TASK DETAILS: Locate, in the data below, the line that contains "她对他百般挑逗，但从来不让他" and the line that contains "我的妻子完全理解我的痛苦——"; reproduce exactly those two lines and every line between them, nothing more.

DATA FOR REVIEW:

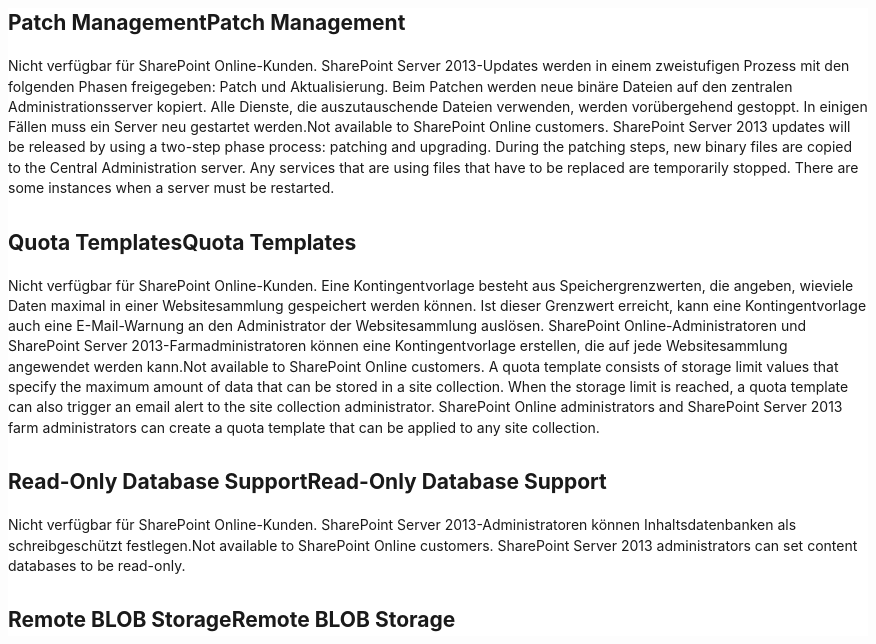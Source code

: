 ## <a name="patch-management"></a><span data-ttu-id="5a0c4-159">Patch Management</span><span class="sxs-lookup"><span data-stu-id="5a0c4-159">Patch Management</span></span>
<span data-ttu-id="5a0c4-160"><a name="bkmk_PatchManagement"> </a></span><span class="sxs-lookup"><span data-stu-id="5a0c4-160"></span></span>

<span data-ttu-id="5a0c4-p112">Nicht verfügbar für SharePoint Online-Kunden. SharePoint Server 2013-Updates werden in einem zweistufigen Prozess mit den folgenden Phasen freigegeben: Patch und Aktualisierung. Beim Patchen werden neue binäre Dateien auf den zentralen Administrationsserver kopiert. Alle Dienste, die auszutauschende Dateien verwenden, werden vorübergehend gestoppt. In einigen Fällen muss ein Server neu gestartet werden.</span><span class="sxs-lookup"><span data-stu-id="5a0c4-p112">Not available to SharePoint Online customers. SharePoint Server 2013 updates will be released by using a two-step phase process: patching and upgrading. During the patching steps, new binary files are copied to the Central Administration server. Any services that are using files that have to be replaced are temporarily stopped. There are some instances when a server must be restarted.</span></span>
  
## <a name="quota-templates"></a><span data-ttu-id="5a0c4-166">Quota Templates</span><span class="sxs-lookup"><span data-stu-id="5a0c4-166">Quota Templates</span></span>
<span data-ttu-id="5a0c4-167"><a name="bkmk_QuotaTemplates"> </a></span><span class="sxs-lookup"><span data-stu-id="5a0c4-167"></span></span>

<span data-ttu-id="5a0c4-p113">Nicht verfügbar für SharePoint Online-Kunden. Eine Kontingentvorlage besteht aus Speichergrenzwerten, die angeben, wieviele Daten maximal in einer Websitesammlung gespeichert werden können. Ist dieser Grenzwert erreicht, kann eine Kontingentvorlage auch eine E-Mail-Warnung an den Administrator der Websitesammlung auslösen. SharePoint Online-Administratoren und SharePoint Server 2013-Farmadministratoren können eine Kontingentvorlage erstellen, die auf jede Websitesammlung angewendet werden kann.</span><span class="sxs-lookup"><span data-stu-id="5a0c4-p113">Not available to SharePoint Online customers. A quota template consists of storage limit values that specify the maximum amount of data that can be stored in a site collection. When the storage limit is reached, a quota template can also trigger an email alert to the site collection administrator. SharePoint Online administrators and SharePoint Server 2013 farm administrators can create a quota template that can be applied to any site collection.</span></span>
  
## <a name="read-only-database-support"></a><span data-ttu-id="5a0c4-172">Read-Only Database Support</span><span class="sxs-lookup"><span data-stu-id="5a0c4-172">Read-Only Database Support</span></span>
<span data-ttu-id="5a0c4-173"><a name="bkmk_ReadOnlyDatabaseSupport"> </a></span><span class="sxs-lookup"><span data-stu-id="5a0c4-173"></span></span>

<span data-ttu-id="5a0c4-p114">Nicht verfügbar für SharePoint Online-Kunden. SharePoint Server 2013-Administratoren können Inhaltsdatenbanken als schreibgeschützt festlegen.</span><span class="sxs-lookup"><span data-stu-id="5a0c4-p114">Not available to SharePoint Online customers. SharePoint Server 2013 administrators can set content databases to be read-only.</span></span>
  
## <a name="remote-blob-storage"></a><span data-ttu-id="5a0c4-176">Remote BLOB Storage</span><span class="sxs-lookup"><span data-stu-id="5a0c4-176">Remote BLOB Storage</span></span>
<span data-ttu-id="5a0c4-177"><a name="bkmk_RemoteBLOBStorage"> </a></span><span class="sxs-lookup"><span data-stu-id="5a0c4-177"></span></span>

--

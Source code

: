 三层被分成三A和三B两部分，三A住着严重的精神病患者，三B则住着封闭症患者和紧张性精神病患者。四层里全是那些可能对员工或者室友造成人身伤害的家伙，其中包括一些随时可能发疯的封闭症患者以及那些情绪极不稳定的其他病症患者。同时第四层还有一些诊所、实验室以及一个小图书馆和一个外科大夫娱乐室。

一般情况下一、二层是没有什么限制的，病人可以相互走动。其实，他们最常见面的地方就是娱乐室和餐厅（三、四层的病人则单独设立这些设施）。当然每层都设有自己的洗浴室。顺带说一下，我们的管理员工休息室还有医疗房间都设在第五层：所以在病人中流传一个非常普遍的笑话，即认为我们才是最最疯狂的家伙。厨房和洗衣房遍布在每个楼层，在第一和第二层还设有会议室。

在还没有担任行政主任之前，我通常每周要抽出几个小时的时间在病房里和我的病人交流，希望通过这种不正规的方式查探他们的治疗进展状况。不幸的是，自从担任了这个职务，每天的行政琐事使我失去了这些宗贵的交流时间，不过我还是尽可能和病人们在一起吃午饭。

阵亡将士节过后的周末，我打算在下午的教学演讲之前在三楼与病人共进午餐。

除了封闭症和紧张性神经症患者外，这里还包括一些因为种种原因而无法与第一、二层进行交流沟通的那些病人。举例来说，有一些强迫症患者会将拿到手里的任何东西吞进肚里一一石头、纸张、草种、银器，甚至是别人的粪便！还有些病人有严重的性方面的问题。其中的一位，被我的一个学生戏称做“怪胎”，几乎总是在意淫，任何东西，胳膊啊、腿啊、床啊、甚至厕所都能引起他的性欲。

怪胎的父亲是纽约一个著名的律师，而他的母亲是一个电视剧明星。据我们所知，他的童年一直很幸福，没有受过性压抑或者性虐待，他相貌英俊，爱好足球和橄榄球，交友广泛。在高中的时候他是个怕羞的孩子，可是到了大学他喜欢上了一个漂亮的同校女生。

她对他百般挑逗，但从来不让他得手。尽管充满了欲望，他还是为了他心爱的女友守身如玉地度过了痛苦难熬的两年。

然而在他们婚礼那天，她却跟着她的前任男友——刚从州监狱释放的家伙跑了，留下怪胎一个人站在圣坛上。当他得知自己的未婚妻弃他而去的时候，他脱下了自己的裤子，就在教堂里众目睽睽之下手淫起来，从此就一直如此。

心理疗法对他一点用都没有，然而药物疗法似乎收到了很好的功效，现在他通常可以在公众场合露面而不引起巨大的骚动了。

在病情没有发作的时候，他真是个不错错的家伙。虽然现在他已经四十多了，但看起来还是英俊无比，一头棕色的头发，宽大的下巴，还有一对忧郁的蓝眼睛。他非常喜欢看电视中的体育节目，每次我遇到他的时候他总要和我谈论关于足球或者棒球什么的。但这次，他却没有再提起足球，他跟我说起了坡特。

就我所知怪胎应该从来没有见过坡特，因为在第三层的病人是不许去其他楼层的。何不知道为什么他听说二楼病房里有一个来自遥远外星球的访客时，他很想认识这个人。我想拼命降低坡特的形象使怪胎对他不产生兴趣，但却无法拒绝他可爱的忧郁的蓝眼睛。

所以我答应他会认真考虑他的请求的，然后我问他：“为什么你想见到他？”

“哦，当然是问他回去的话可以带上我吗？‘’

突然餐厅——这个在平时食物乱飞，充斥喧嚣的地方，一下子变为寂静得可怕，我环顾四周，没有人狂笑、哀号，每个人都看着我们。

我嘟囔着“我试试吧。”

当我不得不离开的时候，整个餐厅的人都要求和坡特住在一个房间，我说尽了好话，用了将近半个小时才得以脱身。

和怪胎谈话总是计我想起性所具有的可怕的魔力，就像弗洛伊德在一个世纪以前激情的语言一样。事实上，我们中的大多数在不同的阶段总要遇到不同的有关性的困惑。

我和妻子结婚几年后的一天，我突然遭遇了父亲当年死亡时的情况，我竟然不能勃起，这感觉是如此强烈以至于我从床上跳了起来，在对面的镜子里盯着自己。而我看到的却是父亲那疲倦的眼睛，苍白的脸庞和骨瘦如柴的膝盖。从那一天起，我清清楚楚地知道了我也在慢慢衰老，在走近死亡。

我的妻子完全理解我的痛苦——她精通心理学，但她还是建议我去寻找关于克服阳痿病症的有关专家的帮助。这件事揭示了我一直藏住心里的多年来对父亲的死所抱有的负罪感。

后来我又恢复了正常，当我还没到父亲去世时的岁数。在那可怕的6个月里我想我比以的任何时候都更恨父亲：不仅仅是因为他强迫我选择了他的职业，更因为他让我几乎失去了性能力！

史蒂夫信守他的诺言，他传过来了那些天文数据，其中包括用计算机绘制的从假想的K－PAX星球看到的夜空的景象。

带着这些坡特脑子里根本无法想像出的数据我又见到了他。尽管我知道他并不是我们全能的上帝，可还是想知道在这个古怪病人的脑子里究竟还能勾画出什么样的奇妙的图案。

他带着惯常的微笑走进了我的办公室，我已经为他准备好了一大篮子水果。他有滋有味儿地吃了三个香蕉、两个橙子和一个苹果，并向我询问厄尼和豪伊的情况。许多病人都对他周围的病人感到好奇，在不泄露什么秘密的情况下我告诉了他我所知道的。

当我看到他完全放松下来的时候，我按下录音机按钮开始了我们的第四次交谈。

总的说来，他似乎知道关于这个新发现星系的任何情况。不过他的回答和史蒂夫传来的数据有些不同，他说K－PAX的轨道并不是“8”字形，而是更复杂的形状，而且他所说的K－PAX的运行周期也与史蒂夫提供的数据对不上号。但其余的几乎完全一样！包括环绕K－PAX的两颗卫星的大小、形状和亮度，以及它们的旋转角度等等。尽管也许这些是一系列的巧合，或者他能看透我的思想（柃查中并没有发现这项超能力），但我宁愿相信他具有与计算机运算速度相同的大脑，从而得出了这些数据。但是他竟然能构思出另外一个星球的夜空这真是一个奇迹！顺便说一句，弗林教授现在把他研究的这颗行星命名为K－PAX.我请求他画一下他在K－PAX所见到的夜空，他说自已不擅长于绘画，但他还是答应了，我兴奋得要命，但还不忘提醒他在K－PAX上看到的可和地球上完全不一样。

---

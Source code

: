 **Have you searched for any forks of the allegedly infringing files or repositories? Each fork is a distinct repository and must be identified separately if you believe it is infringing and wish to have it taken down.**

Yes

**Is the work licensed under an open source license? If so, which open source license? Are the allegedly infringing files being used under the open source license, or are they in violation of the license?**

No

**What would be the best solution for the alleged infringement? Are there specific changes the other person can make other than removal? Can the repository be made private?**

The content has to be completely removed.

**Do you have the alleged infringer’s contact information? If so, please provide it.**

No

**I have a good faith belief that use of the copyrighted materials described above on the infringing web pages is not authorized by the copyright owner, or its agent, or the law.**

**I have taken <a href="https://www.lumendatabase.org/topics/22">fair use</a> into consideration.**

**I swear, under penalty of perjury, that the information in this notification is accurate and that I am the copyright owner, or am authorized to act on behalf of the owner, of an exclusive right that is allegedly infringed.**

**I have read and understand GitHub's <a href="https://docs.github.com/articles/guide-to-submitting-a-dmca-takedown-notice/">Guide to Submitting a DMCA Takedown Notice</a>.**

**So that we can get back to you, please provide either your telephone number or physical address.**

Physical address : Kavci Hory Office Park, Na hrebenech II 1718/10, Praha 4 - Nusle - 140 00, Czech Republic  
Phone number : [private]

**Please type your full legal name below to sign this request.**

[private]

ANSWER:
她对他百般挑逗，但从来不让他得手。尽管充满了欲望，他还是为了他心爱的女友守身如玉地度过了痛苦难熬的两年。

然而在他们婚礼那天，她却跟着她的前任男友——刚从州监狱释放的家伙跑了，留下怪胎一个人站在圣坛上。当他得知自己的未婚妻弃他而去的时候，他脱下了自己的裤子，就在教堂里众目睽睽之下手淫起来，从此就一直如此。

心理疗法对他一点用都没有，然而药物疗法似乎收到了很好的功效，现在他通常可以在公众场合露面而不引起巨大的骚动了。

在病情没有发作的时候，他真是个不错错的家伙。虽然现在他已经四十多了，但看起来还是英俊无比，一头棕色的头发，宽大的下巴，还有一对忧郁的蓝眼睛。他非常喜欢看电视中的体育节目，每次我遇到他的时候他总要和我谈论关于足球或者棒球什么的。但这次，他却没有再提起足球，他跟我说起了坡特。

就我所知怪胎应该从来没有见过坡特，因为在第三层的病人是不许去其他楼层的。何不知道为什么他听说二楼病房里有一个来自遥远外星球的访客时，他很想认识这个人。我想拼命降低坡特的形象使怪胎对他不产生兴趣，但却无法拒绝他可爱的忧郁的蓝眼睛。

所以我答应他会认真考虑他的请求的，然后我问他：“为什么你想见到他？”

“哦，当然是问他回去的话可以带上我吗？‘’

突然餐厅——这个在平时食物乱飞，充斥喧嚣的地方，一下子变为寂静得可怕，我环顾四周，没有人狂笑、哀号，每个人都看着我们。

我嘟囔着“我试试吧。”

当我不得不离开的时候，整个餐厅的人都要求和坡特住在一个房间，我说尽了好话，用了将近半个小时才得以脱身。

和怪胎谈话总是计我想起性所具有的可怕的魔力，就像弗洛伊德在一个世纪以前激情的语言一样。事实上，我们中的大多数在不同的阶段总要遇到不同的有关性的困惑。

我和妻子结婚几年后的一天，我突然遭遇了父亲当年死亡时的情况，我竟然不能勃起，这感觉是如此强烈以至于我从床上跳了起来，在对面的镜子里盯着自己。而我看到的却是父亲那疲倦的眼睛，苍白的脸庞和骨瘦如柴的膝盖。从那一天起，我清清楚楚地知道了我也在慢慢衰老，在走近死亡。

我的妻子完全理解我的痛苦——她精通心理学，但她还是建议我去寻找关于克服阳痿病症的有关专家的帮助。这件事揭示了我一直藏住心里的多年来对父亲的死所抱有的负罪感。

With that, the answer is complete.